Task to carry out: A stretch of the entries below is to be set down exactly, running from the line with "swarm should start" through the line with "how to run the", both included, and no other line.

_ _ _ _

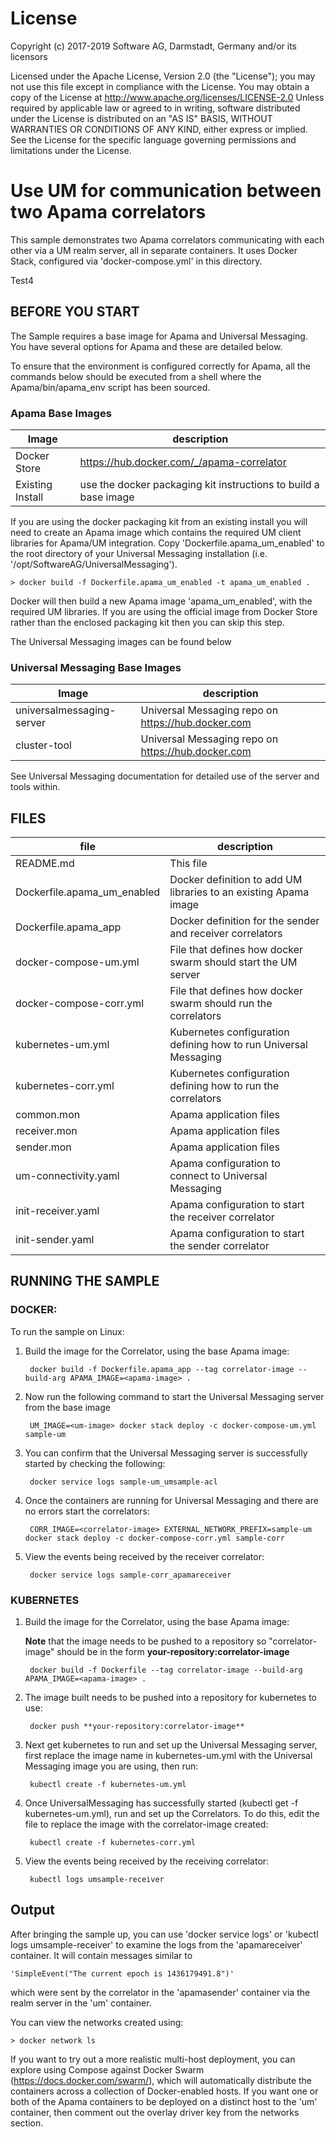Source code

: License
=======
Copyright (c) 2017-2019 Software AG, Darmstadt, Germany and/or its licensors

Licensed under the Apache License, Version 2.0 (the "License"); you may not use this
file except in compliance with the License. You may obtain a copy of the License at
http://www.apache.org/licenses/LICENSE-2.0
Unless required by applicable law or agreed to in writing, software distributed under the
License is distributed on an "AS IS" BASIS, WITHOUT WARRANTIES OR CONDITIONS OF ANY KIND,
either express or implied. 
See the License for the specific language governing permissions and limitations under the License.


Use UM for communication between two Apama correlators
======================================================
This sample demonstrates two Apama correlators communicating with each other
via a UM realm server, all in separate containers. It uses Docker Stack,
configured via 'docker-compose.yml' in this directory.

Test4
## BEFORE YOU START 

The Sample requires a base image for Apama and Universal Messaging. You have
several options for Apama and these are detailed below.

To ensure that the environment is configured correctly for Apama, all the 
commands below should be executed from a shell where the Apama/bin/apama_env 
script has been sourced.

### Apama Base Images
| Image                     |description                                                         |
|---------------------------|--------------------------------------------------------------------|
|Docker Store               | https://hub.docker.com/_/apama-correlator                   |
|Existing Install           | use the docker packaging kit instructions to build a base image    |

If you are using the docker packaging kit from an existing install you will
need to create an Apama image which contains the required UM client libraries
for Apama/UM integration. Copy 'Dockerfile.apama_um_enabled' to the root
directory of your Universal Messaging installation (i.e.
'/opt/SoftwareAG/UniversalMessaging').

    > docker build -f Dockerfile.apama_um_enabled -t apama_um_enabled .

Docker will then build a new Apama image 'apama_um_enabled', with the required
UM libraries. If you are using the official image from Docker Store rather
than the enclosed packaging kit then you can skip this step.

The Universal Messaging images can be found below 

### Universal Messaging Base Images
| Image                     |description                                                         |
|---------------------------|--------------------------------------------------------------------|
|universalmessaging-server  | Universal Messaging repo on https://hub.docker.com               |
|cluster-tool               | Universal Messaging repo on https://hub.docker.com               |

See Universal Messaging documentation for detailed use of the server and tools within.

## FILES
| file                       |description                                                         |
|----------------------------|--------------------------------------------------------------------|
|README.md                   | This file                                                          |
|Dockerfile.apama_um_enabled | Docker definition to add UM libraries to an existing Apama image   |
|Dockerfile.apama_app        | Docker definition for the sender and receiver correlators          |
|docker-compose-um.yml       | File that defines how docker swarm should start the UM server      |
|docker-compose-corr.yml     | File that defines how docker swarm should run the correlators      |
|kubernetes-um.yml           | Kubernetes configuration defining how to run Universal Messaging   |
|kubernetes-corr.yml         | Kubernetes configuration defining how to run the correlators       |
|common.mon                  | Apama application files                                            |
|receiver.mon                | Apama application files                                            |
|sender.mon                  | Apama application files                                            |
|um-connectivity.yaml        | Apama configuration to connect to Universal Messaging              |
|init-receiver.yaml          | Apama configuration to start the receiver correlator               |
|init-sender.yaml            | Apama configuration to start the sender correlator                 |

## RUNNING THE SAMPLE

### DOCKER:
To run the sample on Linux:

1. Build the image for the Correlator, using the base Apama image:

        docker build -f Dockerfile.apama_app --tag correlator-image --build-arg APAMA_IMAGE=<apama-image> .
 
2. Now run the following command to start the Universal Messaging server from the base image
    
        UM_IMAGE=<um-image> docker stack deploy -c docker-compose-um.yml sample-um
   
3. You can confirm that the Universal Messaging server is successfully started by checking the following:
 
        docker service logs sample-um_umsample-acl

4. Once the containers are running for Universal Messaging and there are no errors start the correlators:
 
        CORR_IMAGE=<correlator-image> EXTERNAL_NETWORK_PREFIX=sample-um docker stack deploy -c docker-compose-corr.yml sample-corr

5. View the events being received by the receiver correlator:

        docker service logs sample-corr_apamareceiver

### KUBERNETES

1. Build the image for the Correlator, using the base Apama image:

	 __Note__ that the image needs to be pushed to a repository so
	 "correlator-image" should be in the form
	 **your-repository:correlator-image**

        docker build -f Dockerfile --tag correlator-image --build-arg APAMA_IMAGE=<apama-image> .

2. The image built needs to be pushed into a repository for kubernetes to use:

        docker push **your-repository:correlator-image**

3. Next get kubernetes to run and set up the Universal Messaging server, first
	replace the image name in kubernetes-um.yml with the Universal Messaging
	image you are using, then run:

        kubectl create -f kubernetes-um.yml

4. Once UniversalMessaging has successfully started (kubectl get -f
	kubernetes-um.yml), run and set up the Correlators.  To do this, edit the
   file to replace the image with the correlator-image created:

        kubectl create -f kubernetes-corr.yml

5. View the events being received by the receiving correlator:

        kubectl logs umsample-receiver

Output
------

After bringing the sample up, you can use 'docker service logs' or 'kubectl
logs umsample-receiver' to examine the logs from the 'apamareceiver' container. It will
contain messages similar to 

    'SimpleEvent("The current epoch is 1436179491.8")'

which were sent by the correlator in the 'apamasender' container via the realm
server in the 'um' container.

You can view the networks created using:

    > docker network ls

If you want to try out a more realistic multi-host deployment, you can explore
using Compose against Docker Swarm (https://docs.docker.com/swarm/), which
will automatically distribute the containers across a collection of
Docker-enabled hosts. If you want one or both of the Apama containers to be
deployed on a distinct host to the 'um' container, then comment out the overlay
driver key from the networks section.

_ _ _ _

Expected output:
|docker-compose-um.yml       | File that defines how docker swarm should start the UM server      |
|docker-compose-corr.yml     | File that defines how docker swarm should run the correlators      |
|kubernetes-um.yml           | Kubernetes configuration defining how to run Universal Messaging   |
|kubernetes-corr.yml         | Kubernetes configuration defining how to run the correlators       |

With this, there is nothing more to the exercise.